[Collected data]

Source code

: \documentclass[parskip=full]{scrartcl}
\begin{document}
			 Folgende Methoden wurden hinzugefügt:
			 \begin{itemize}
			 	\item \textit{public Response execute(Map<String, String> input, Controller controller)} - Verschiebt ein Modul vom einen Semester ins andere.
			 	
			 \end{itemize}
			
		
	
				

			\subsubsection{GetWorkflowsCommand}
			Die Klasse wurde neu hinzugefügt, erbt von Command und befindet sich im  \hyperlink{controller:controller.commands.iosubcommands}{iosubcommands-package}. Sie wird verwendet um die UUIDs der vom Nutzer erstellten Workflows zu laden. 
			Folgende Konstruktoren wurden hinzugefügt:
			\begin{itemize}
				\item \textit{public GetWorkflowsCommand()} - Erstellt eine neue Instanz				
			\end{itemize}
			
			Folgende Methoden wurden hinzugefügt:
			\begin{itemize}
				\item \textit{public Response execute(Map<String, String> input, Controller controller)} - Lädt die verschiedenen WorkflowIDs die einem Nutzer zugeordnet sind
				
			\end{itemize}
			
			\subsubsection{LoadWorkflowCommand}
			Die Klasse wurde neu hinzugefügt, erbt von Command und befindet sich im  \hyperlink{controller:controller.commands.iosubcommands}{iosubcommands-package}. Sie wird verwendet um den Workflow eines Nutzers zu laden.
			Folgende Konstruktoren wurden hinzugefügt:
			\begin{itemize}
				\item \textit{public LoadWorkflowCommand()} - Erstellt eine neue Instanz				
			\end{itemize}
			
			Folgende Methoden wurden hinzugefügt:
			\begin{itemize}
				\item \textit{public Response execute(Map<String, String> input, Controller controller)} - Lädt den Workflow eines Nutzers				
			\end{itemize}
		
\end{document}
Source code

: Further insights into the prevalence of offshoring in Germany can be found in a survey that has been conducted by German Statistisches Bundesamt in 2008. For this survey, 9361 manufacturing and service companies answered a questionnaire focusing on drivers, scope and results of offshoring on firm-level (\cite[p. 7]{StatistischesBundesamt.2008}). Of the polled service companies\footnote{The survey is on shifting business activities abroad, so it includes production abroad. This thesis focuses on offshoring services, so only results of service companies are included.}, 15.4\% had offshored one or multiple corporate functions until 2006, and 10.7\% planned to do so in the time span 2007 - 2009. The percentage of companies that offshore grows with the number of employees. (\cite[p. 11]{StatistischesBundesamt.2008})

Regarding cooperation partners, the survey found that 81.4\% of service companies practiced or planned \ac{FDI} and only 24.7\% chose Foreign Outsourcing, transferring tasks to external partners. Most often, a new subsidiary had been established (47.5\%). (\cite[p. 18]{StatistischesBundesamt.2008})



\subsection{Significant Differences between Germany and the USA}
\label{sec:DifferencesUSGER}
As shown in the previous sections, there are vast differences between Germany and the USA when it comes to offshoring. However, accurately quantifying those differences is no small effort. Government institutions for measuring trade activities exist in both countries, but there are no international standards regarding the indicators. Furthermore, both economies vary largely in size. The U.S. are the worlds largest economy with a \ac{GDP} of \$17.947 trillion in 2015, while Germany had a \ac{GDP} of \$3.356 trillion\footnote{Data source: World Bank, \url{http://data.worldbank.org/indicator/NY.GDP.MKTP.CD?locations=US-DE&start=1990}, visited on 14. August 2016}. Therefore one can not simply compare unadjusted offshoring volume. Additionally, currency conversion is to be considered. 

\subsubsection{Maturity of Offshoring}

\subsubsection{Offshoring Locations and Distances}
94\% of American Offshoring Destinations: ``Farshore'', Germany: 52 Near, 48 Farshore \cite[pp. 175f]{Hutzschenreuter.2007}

▶ [EXERCISE OBJECTIVE]
Filter the records for lines holding the string "Response". Copy each one.

▶ [ANSWER TO THE PROBLEM]
			 	\item \textit{public Response execute(Map<String, String> input, Controller controller)} - Verschiebt ein Modul vom einen Semester ins andere.
				\item \textit{public Response execute(Map<String, String> input, Controller controller)} - Lädt die verschiedenen WorkflowIDs die einem Nutzer zugeordnet sind
				\item \textit{public Response execute(Map<String, String> input, Controller controller)} - Lädt den Workflow eines Nutzers				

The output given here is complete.